**Problem description**
Take every line from the data that has the word "프롬프트입니다" in it.

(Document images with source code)
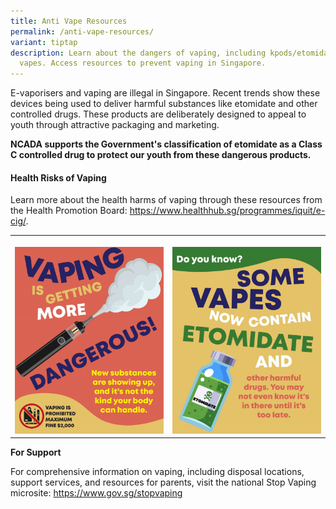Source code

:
 ```yaml
---
title: Anti Vape Resources
permalink: /anti-vape-resources/
variant: tiptap
description: Learn about the dangers of vaping, including kpods/etomidate-laced
  vapes. Access resources to prevent vaping in Singapore.
---
```

<p>E-vaporisers and vaping are illegal in Singapore. Recent trends show these
devices being used to deliver harmful substances like etomidate and other
controlled drugs. These products are deliberately designed to appeal to
youth through attractive packaging and marketing.</p>
<p><strong>NCADA supports the Government's classification of etomidate as a Class C controlled drug to protect our youth from these dangerous products. </strong>
</p>
<h4><strong>Health Risks of Vaping</strong></h4>
<p>Learn more about the health harms of vaping through these resources from
the Health Promotion Board: <a href="https://www.healthhub.sg/programmes/iquit/e-cig/" rel="noopener nofollow" target="_blank">https://www.healthhub.sg/programmes/iquit/e-cig/</a>.</p>
<table style="minWidth: 50px">
<colgroup>
<col>
<col>
</colgroup>
<tbody>
<tr>
<th rowspan="1" colspan="1">
<p></p>
<div class="isomer-image-wrapper">
<img style="width: 100%" height="auto" width="100%" alt="" src="/images/Screenshot_2025_08_19_160309.png">
</div>
</th>
<th rowspan="1" colspan="1">
<p></p>
<div class="isomer-image-wrapper">
<img style="width: 100%" height="auto" width="100%" alt="" src="/images/Screenshot_2025_08_19_160448.png">
</div>
</th>
</tr>
</tbody>
</table>
<p><strong>For Support</strong>
</p>
<p>For comprehensive information on vaping, including disposal locations,
support services, and resources for parents, visit the national Stop Vaping
microsite: <a href="https://www.gov.sg/stopvaping?ref=inline-article" rel="noopener nofollow" target="_blank">https://www.gov.sg/stopvaping</a>
</p>
<p></p>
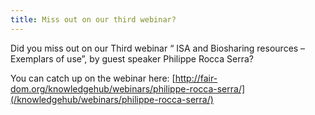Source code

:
 ```yaml
---
title: Miss out on our third webinar?
---
```


Did you miss out on our Third webinar “ ISA and Biosharing resources – Exemplars of use”, by guest speaker Philippe Rocca Serra?

You can catch up on the webinar here:
[http://fair-dom.org/knowledgehub/webinars/philippe-rocca-serra/](/knowledgehub/webinars/philippe-rocca-serra/)
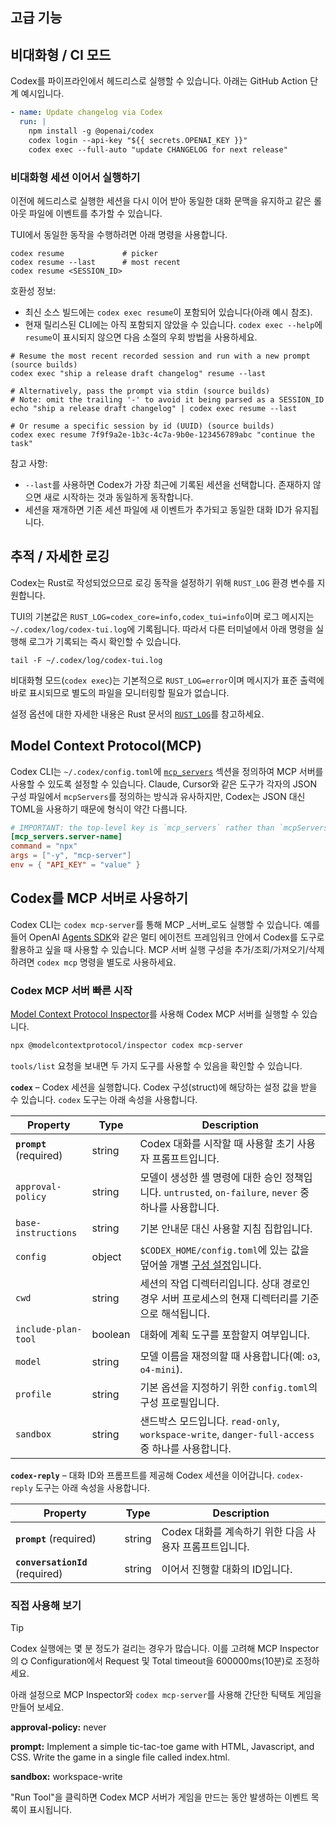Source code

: ## 고급 기능

## 비대화형 / CI 모드

Codex를 파이프라인에서 헤드리스로 실행할 수 있습니다. 아래는 GitHub Action 단계 예시입니다.

```yaml
- name: Update changelog via Codex
  run: |
    npm install -g @openai/codex
    codex login --api-key "${{ secrets.OPENAI_KEY }}"
    codex exec --full-auto "update CHANGELOG for next release"
```

### 비대화형 세션 이어서 실행하기

이전에 헤드리스로 실행한 세션을 다시 이어 받아 동일한 대화 문맥을 유지하고 같은 롤아웃 파일에 이벤트를 추가할 수 있습니다.

TUI에서 동일한 동작을 수행하려면 아래 명령을 사용합니다.

```shell
codex resume             # picker
codex resume --last      # most recent
codex resume <SESSION_ID>
```

호환성 정보:

- 최신 소스 빌드에는 `codex exec resume`이 포함되어 있습니다(아래 예시 참조).
- 현재 릴리스된 CLI에는 아직 포함되지 않았을 수 있습니다. `codex exec --help`에 `resume`이 표시되지 않으면 다음 소절의 우회 방법을 사용하세요.

```shell
# Resume the most recent recorded session and run with a new prompt (source builds)
codex exec "ship a release draft changelog" resume --last

# Alternatively, pass the prompt via stdin (source builds)
# Note: omit the trailing '-' to avoid it being parsed as a SESSION_ID
echo "ship a release draft changelog" | codex exec resume --last

# Or resume a specific session by id (UUID) (source builds)
codex exec resume 7f9f9a2e-1b3c-4c7a-9b0e-123456789abc "continue the task"
```

참고 사항:

- `--last`를 사용하면 Codex가 가장 최근에 기록된 세션을 선택합니다. 존재하지 않으면 새로 시작하는 것과 동일하게 동작합니다.
- 세션을 재개하면 기존 세션 파일에 새 이벤트가 추가되고 동일한 대화 ID가 유지됩니다.

## 추적 / 자세한 로깅

Codex는 Rust로 작성되었으므로 로깅 동작을 설정하기 위해 `RUST_LOG` 환경 변수를 지원합니다.

TUI의 기본값은 `RUST_LOG=codex_core=info,codex_tui=info`이며 로그 메시지는 `~/.codex/log/codex-tui.log`에 기록됩니다. 따라서 다른 터미널에서 아래 명령을 실행해 로그가 기록되는 즉시 확인할 수 있습니다.

```
tail -F ~/.codex/log/codex-tui.log
```

비대화형 모드(`codex exec`)는 기본적으로 `RUST_LOG=error`이며 메시지가 표준 출력에 바로 표시되므로 별도의 파일을 모니터링할 필요가 없습니다.

설정 옵션에 대한 자세한 내용은 Rust 문서의 [`RUST_LOG`](https://docs.rs/env_logger/latest/env_logger/#enabling-logging)를 참고하세요.

## Model Context Protocol(MCP)

Codex CLI는 `~/.codex/config.toml`에 [`mcp_servers`](./config.md#mcp_servers) 섹션을 정의하여 MCP 서버를 사용할 수 있도록 설정할 수 있습니다. Claude, Cursor와 같은 도구가 각자의 JSON 구성 파일에서 `mcpServers`를 정의하는 방식과 유사하지만, Codex는 JSON 대신 TOML을 사용하기 때문에 형식이 약간 다릅니다.

```toml
# IMPORTANT: the top-level key is `mcp_servers` rather than `mcpServers`.
[mcp_servers.server-name]
command = "npx"
args = ["-y", "mcp-server"]
env = { "API_KEY" = "value" }
```

## Codex를 MCP 서버로 사용하기

Codex CLI는 `codex mcp-server`를 통해 MCP _서버_로도 실행할 수 있습니다. 예를 들어 OpenAI [Agents SDK](https://platform.openai.com/docs/guides/agents)와 같은 멀티 에이전트 프레임워크 안에서 Codex를 도구로 활용하고 싶을 때 사용할 수 있습니다. MCP 서버 실행 구성을 추가/조회/가져오기/삭제하려면 `codex mcp` 명령을 별도로 사용하세요.

### Codex MCP 서버 빠른 시작

[Model Context Protocol Inspector](https://modelcontextprotocol.io/legacy/tools/inspector)를 사용해 Codex MCP 서버를 실행할 수 있습니다.

``` bash
npx @modelcontextprotocol/inspector codex mcp-server
```

`tools/list` 요청을 보내면 두 가지 도구를 사용할 수 있음을 확인할 수 있습니다.

**`codex`** – Codex 세션을 실행합니다. Codex 구성(struct)에 해당하는 설정 값을 받을 수 있습니다. `codex` 도구는 아래 속성을 사용합니다.

Property | Type | Description
---------|------|-------------
**`prompt`** (required) | string | Codex 대화를 시작할 때 사용할 초기 사용자 프롬프트입니다.
`approval-policy` | string | 모델이 생성한 셸 명령에 대한 승인 정책입니다. `untrusted`, `on-failure`, `never` 중 하나를 사용합니다.
`base-instructions` | string | 기본 안내문 대신 사용할 지침 집합입니다.
`config` | object | `$CODEX_HOME/config.toml`에 있는 값을 덮어쓸 개별 [구성 설정](https://github.com/openai/codex/blob/main/docs/config.md#config)입니다.
`cwd` | string | 세션의 작업 디렉터리입니다. 상대 경로인 경우 서버 프로세스의 현재 디렉터리를 기준으로 해석됩니다.
`include-plan-tool` | boolean | 대화에 계획 도구를 포함할지 여부입니다.
`model` | string | 모델 이름을 재정의할 때 사용합니다(예: `o3`, `o4-mini`).
`profile` | string | 기본 옵션을 지정하기 위한 `config.toml`의 구성 프로필입니다.
`sandbox` | string | 샌드박스 모드입니다. `read-only`, `workspace-write`, `danger-full-access` 중 하나를 사용합니다.

**`codex-reply`** – 대화 ID와 프롬프트를 제공해 Codex 세션을 이어갑니다. `codex-reply` 도구는 아래 속성을 사용합니다.

Property | Type | Description
---------|------|-------------
**`prompt`** (required) | string | Codex 대화를 계속하기 위한 다음 사용자 프롬프트입니다.
**`conversationId`** (required) | string | 이어서 진행할 대화의 ID입니다.

### 직접 사용해 보기

> [!TIP]
> Codex 실행에는 몇 분 정도가 걸리는 경우가 많습니다. 이를 고려해 MCP Inspector의 ⛭ Configuration에서 Request 및 Total timeout을 600000ms(10분)로 조정하세요.

아래 설정으로 MCP Inspector와 `codex mcp-server`를 사용해 간단한 틱택토 게임을 만들어 보세요.

**approval-policy:** never

**prompt:** Implement a simple tic-tac-toe game with HTML, Javascript, and CSS. Write the game in a single file called index.html.

**sandbox:** workspace-write

"Run Tool"을 클릭하면 Codex MCP 서버가 게임을 만드는 동안 발생하는 이벤트 목록이 표시됩니다.
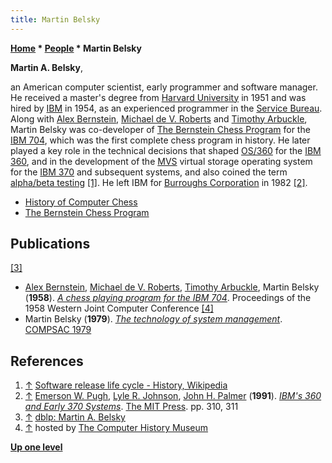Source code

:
 ```yaml
---
title: Martin Belsky
---
```

**[Home](Home "Home") \* [People](People "People") \* Martin Belsky**


**Martin A. Belsky**,   

an American computer scientist, early programmer and software manager.
He received a master's degree from [Harvard University](Harvard_University "Harvard University") in 1951 and was hired by [IBM](index.php?title=IBM&action=edit&redlink=1 "IBM (page does not exist)") in 1954, 
as an experienced programmer in the [Service Bureau](https://en.wikipedia.org/wiki/Service_Bureau_Corporation).
Along with [Alex Bernstein](Alex_Bernstein "Alex Bernstein"), [Michael de V. Roberts](Michael_de_V._Roberts "Michael de V. Roberts") and [Timothy Arbuckle](Timothy_Arbuckle "Timothy Arbuckle"), Martin Belsky was co-developer of [The Bernstein Chess Program](The_Bernstein_Chess_Program "The Bernstein Chess Program") for the [IBM 704](IBM_704 "IBM 704"), which was the first complete chess program in history.
He later played a key role in the technical decisions that shaped [OS/360](https://en.wikipedia.org/wiki/OS/360_and_successors) for the [IBM 360](IBM_360 "IBM 360"),
and in the development of the [MVS](https://en.wikipedia.org/wiki/MVS) virtual storage operating system for the [IBM 370](IBM_370 "IBM 370") and subsequent systems,
and also coined the term [alpha/beta testing](https://en.wikipedia.org/wiki/Software_testing#Alpha_testing) <a id="cite-note-1" href="#cite-ref-1">[1]</a>.
He left IBM for [Burroughs Corporation](https://en.wikipedia.org/wiki/Burroughs_Corporation) in 1982 <a id="cite-note-2" href="#cite-ref-2">[2]</a>.






* [History of Computer Chess](History "History")
* [The Bernstein Chess Program](The_Bernstein_Chess_Program "The Bernstein Chess Program")


## Publications


<a id="cite-note-3" href="#cite-ref-3">[3]</a>



* [Alex Bernstein](Alex_Bernstein "Alex Bernstein"), [Michael de V. Roberts](Michael_de_V._Roberts "Michael de V. Roberts"), [Timothy Arbuckle](Timothy_Arbuckle "Timothy Arbuckle"), Martin Belsky (**1958**). *[A chess playing program for the IBM 704](https://www.computerhistory.org/chess/doc-431e18a41d415/)*. Proceedings of the 1958 Western Joint Computer Conference <a id="cite-note-4" href="#cite-ref-4">[4]</a>
* Martin Belsky (**1979**). *[The technology of system management](https://ieeexplore.ieee.org/abstract/document/762616)*. [COMPSAC 1979](https://dblp1.uni-trier.de/db/conf/compsac/compsac1979.html)


## References


1. <a id="cite-ref-1" href="#cite-note-1">↑</a> [Software release life cycle - History, Wikipedia](https://en.wikipedia.org/wiki/Software_release_life_cycle#History)
2. <a id="cite-ref-2" href="#cite-note-2">↑</a> [Emerson W. Pugh](https://mitpress.mit.edu/authors/emerson-w-pugh), [Lyle R. Johnson](https://mitpress.mit.edu/authors/lyle-r-johnson), [John H. Palmer](https://mitpress.mit.edu/authors/john-h-palmer) (**1991**). *[IBM's 360 and Early 370 Systems](https://mitpress.mit.edu/books/ibms-360-and-early-370-systems)*. [The MIT Press](https://en.wikipedia.org/wiki/MIT_Press). pp. 310, 311
3. <a id="cite-ref-3" href="#cite-note-3">↑</a> [dblp: Martin A. Belsky](https://dblp1.uni-trier.de/pers/hd/b/Belsky:Martin_A=)
4. <a id="cite-ref-4" href="#cite-note-4">↑</a> hosted by [The Computer History Museum](The_Computer_History_Museum "The Computer History Museum")

**[Up one level](People "People")**







 
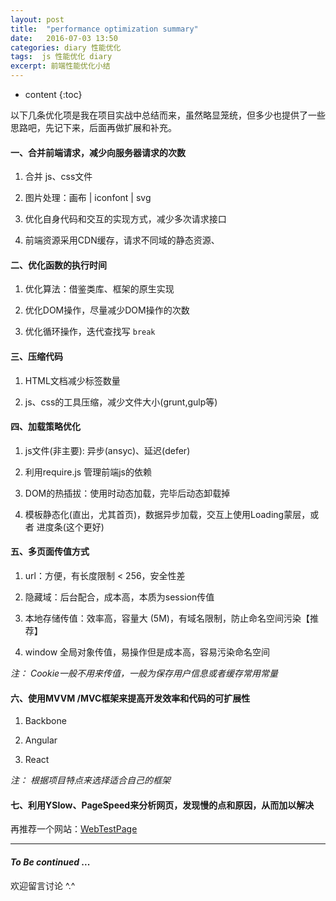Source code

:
 ```yaml
---
layout: post
title:  "performance optimization summary"
date:   2016-07-03 13:50
categories: diary 性能优化
tags:  js 性能优化 diary
excerpt: 前端性能优化小结
---
```


* content
{:toc}

以下几条优化项是我在项目实战中总结而来，虽然略显笼统，但多少也提供了一些思路吧，先记下来，后面再做扩展和补充。

#### 一、合并前端请求，减少向服务器请求的次数

1. 合并 js、css文件

2. 图片处理：画布 \| iconfont \| svg

3. 优化自身代码和交互的实现方式，减少多次请求接口

4. 前端资源采用CDN缓存，请求不同域的静态资源、

#### 二、优化函数的执行时间

1. 优化算法：借鉴类库、框架的原生实现

2. 优化DOM操作，尽量减少DOM操作的次数

3. 优化循环操作，迭代查找写 `break`

#### 三、压缩代码

1. HTML文档减少标签数量

2. js、css的工具压缩，减少文件大小(grunt,gulp等)

#### 四、加载策略优化

1. js文件(非主要): 异步(ansyc)、延迟(defer)

2. 利用require.js 管理前端js的依赖

3. DOM的热插拔：使用时动态加载，完毕后动态卸载掉

4. 模板静态化(直出，尤其首页)，数据异步加载，交互上使用Loading蒙层，或者 进度条(这个更好)

#### 五、多页面传值方式

1. url：方便，有长度限制 < 256，安全性差

2. 隐藏域：后台配合，成本高，本质为session传值

3. 本地存储传值：效率高，容量大 (5M)，有域名限制，防止命名空间污染【推荐】

4. window  全局对象传值，易操作但是成本高，容易污染命名空间

*注： Cookie一般不用来传值，一般为保存用户信息或者缓存常用常量*

#### 六、使用MVVM /MVC框架来提高开发效率和代码的可扩展性

1. Backbone

2. Angular

3. React

*注： 根据项目特点来选择适合自己的框架*
  
#### 七、利用YSlow、PageSpeed来分析网页，发现慢的点和原因，从而加以解决

再推荐一个网站：[WebTestPage](http://www.webpagetest.org/)

---

#### *To Be continued* ...

欢迎留言讨论 ^.^ 





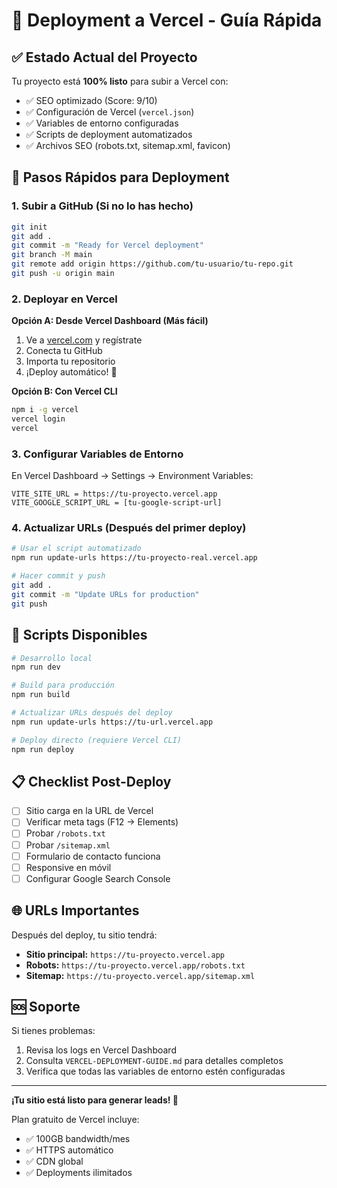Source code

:# 🚀 Deployment a Vercel - Guía Rápida

## ✅ Estado Actual del Proyecto

Tu proyecto está **100% listo** para subir a Vercel con:
- ✅ SEO optimizado (Score: 9/10)
- ✅ Configuración de Vercel (`vercel.json`)
- ✅ Variables de entorno configuradas
- ✅ Scripts de deployment automatizados
- ✅ Archivos SEO (robots.txt, sitemap.xml, favicon)

## 🎯 Pasos Rápidos para Deployment

### 1. Subir a GitHub (Si no lo has hecho)
```bash
git init
git add .
git commit -m "Ready for Vercel deployment"
git branch -M main
git remote add origin https://github.com/tu-usuario/tu-repo.git
git push -u origin main
```

### 2. Deployar en Vercel

**Opción A: Desde Vercel Dashboard (Más fácil)**
1. Ve a [vercel.com](https://vercel.com) y regístrate
2. Conecta tu GitHub
3. Importa tu repositorio
4. ¡Deploy automático! 🎉

**Opción B: Con Vercel CLI**
```bash
npm i -g vercel
vercel login
vercel
```

### 3. Configurar Variables de Entorno
En Vercel Dashboard → Settings → Environment Variables:
```
VITE_SITE_URL = https://tu-proyecto.vercel.app
VITE_GOOGLE_SCRIPT_URL = [tu-google-script-url]
```

### 4. Actualizar URLs (Después del primer deploy)
```bash
# Usar el script automatizado
npm run update-urls https://tu-proyecto-real.vercel.app

# Hacer commit y push
git add .
git commit -m "Update URLs for production"
git push
```

## 🔧 Scripts Disponibles

```bash
# Desarrollo local
npm run dev

# Build para producción
npm run build

# Actualizar URLs después del deploy
npm run update-urls https://tu-url.vercel.app

# Deploy directo (requiere Vercel CLI)
npm run deploy
```

## 📋 Checklist Post-Deploy

- [ ] Sitio carga en la URL de Vercel
- [ ] Verificar meta tags (F12 → Elements)
- [ ] Probar `/robots.txt`
- [ ] Probar `/sitemap.xml`
- [ ] Formulario de contacto funciona
- [ ] Responsive en móvil
- [ ] Configurar Google Search Console

## 🌐 URLs Importantes

Después del deploy, tu sitio tendrá:
- **Sitio principal:** `https://tu-proyecto.vercel.app`
- **Robots:** `https://tu-proyecto.vercel.app/robots.txt`
- **Sitemap:** `https://tu-proyecto.vercel.app/sitemap.xml`

## 🆘 Soporte

Si tienes problemas:
1. Revisa los logs en Vercel Dashboard
2. Consulta `VERCEL-DEPLOYMENT-GUIDE.md` para detalles completos
3. Verifica que todas las variables de entorno estén configuradas

---

**¡Tu sitio está listo para generar leads! 🎯**

Plan gratuito de Vercel incluye:
- ✅ 100GB bandwidth/mes
- ✅ HTTPS automático
- ✅ CDN global
- ✅ Deployments ilimitados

**Result of the exercise**
**`prompt`** (required) | string | Codex 대화를 시작할 때 사용할 초기 사용자 프롬프트입니다.
**`prompt`** (required) | string | Codex 대화를 계속하기 위한 다음 사용자 프롬프트입니다.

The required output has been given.